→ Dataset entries
__________________________________________________

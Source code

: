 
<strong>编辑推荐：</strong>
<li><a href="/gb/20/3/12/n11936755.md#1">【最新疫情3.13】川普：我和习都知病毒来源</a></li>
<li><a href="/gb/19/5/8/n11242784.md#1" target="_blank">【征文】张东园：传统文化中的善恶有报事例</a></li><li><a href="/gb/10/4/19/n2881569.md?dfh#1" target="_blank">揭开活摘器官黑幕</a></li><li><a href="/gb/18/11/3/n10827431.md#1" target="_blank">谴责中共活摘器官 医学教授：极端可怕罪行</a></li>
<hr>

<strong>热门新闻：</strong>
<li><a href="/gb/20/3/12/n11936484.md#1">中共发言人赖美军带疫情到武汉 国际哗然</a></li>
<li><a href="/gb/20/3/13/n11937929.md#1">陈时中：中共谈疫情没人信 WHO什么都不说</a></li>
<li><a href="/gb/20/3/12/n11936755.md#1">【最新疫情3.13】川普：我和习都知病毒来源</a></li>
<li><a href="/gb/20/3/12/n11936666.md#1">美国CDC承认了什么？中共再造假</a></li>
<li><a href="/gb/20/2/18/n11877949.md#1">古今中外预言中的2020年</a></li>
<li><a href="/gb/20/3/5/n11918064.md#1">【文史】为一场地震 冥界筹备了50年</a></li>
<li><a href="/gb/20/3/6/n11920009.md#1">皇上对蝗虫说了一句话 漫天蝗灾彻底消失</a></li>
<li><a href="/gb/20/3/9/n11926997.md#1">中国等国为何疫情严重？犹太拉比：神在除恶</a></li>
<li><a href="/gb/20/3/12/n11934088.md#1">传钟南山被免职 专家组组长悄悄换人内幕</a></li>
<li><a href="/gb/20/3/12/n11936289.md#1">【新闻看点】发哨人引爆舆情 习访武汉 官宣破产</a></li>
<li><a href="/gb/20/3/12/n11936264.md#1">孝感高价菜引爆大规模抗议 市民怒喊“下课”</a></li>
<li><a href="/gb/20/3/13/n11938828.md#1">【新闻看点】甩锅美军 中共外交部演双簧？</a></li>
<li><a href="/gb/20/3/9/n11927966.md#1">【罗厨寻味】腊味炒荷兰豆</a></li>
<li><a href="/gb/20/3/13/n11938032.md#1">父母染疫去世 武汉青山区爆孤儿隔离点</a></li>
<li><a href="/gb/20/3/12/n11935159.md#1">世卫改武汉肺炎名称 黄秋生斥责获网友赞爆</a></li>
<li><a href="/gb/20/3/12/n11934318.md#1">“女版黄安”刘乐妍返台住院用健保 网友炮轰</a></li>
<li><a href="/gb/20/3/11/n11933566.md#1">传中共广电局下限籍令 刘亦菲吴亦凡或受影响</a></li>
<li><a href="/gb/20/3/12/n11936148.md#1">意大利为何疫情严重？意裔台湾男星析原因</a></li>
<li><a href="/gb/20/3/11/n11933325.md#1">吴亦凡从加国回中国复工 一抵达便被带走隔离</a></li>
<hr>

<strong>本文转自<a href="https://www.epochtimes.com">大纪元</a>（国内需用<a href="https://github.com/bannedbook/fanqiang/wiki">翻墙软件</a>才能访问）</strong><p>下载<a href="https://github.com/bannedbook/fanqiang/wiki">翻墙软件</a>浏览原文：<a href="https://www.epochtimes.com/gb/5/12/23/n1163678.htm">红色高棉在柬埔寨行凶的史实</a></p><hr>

__________________________________________________

→ Work instruction
Every record must be repeated precisely and in full.

→ Result of this exercise
Source code

: 
<strong>编辑推荐：</strong>
<li><a href="/gb/20/3/12/n11936755.md#1">【最新疫情3.13】川普：我和习都知病毒来源</a></li>
<li><a href="/gb/19/5/8/n11242784.md#1" target="_blank">【征文】张东园：传统文化中的善恶有报事例</a></li><li><a href="/gb/10/4/19/n2881569.md?dfh#1" target="_blank">揭开活摘器官黑幕</a></li><li><a href="/gb/18/11/3/n10827431.md#1" target="_blank">谴责中共活摘器官 医学教授：极端可怕罪行</a></li>
<hr>

<strong>热门新闻：</strong>
<li><a href="/gb/20/3/12/n11936484.md#1">中共发言人赖美军带疫情到武汉 国际哗然</a></li>
<li><a href="/gb/20/3/13/n11937929.md#1">陈时中：中共谈疫情没人信 WHO什么都不说</a></li>
<li><a href="/gb/20/3/12/n11936755.md#1">【最新疫情3.13】川普：我和习都知病毒来源</a></li>
<li><a href="/gb/20/3/12/n11936666.md#1">美国CDC承认了什么？中共再造假</a></li>
<li><a href="/gb/20/2/18/n11877949.md#1">古今中外预言中的2020年</a></li>
<li><a href="/gb/20/3/5/n11918064.md#1">【文史】为一场地震 冥界筹备了50年</a></li>
<li><a href="/gb/20/3/6/n11920009.md#1">皇上对蝗虫说了一句话 漫天蝗灾彻底消失</a></li>
<li><a href="/gb/20/3/9/n11926997.md#1">中国等国为何疫情严重？犹太拉比：神在除恶</a></li>
<li><a href="/gb/20/3/12/n11934088.md#1">传钟南山被免职 专家组组长悄悄换人内幕</a></li>
<li><a href="/gb/20/3/12/n11936289.md#1">【新闻看点】发哨人引爆舆情 习访武汉 官宣破产</a></li>
<li><a href="/gb/20/3/12/n11936264.md#1">孝感高价菜引爆大规模抗议 市民怒喊“下课”</a></li>
<li><a href="/gb/20/3/13/n11938828.md#1">【新闻看点】甩锅美军 中共外交部演双簧？</a></li>
<li><a href="/gb/20/3/9/n11927966.md#1">【罗厨寻味】腊味炒荷兰豆</a></li>
<li><a href="/gb/20/3/13/n11938032.md#1">父母染疫去世 武汉青山区爆孤儿隔离点</a></li>
<li><a href="/gb/20/3/12/n11935159.md#1">世卫改武汉肺炎名称 黄秋生斥责获网友赞爆</a></li>
<li><a href="/gb/20/3/12/n11934318.md#1">“女版黄安”刘乐妍返台住院用健保 网友炮轰</a></li>
<li><a href="/gb/20/3/11/n11933566.md#1">传中共广电局下限籍令 刘亦菲吴亦凡或受影响</a></li>
<li><a href="/gb/20/3/12/n11936148.md#1">意大利为何疫情严重？意裔台湾男星析原因</a></li>
<li><a href="/gb/20/3/11/n11933325.md#1">吴亦凡从加国回中国复工 一抵达便被带走隔离</a></li>
<hr>

<strong>本文转自<a href="https://www.epochtimes.com">大纪元</a>（国内需用<a href="https://github.com/bannedbook/fanqiang/wiki">翻墙软件</a>才能访问）</strong><p>下载<a href="https://github.com/bannedbook/fanqiang/wiki">翻墙软件</a>浏览原文：<a href="https://www.epochtimes.com/gb/5/12/23/n1163678.htm">红色高棉在柬埔寨行凶的史实</a></p><hr>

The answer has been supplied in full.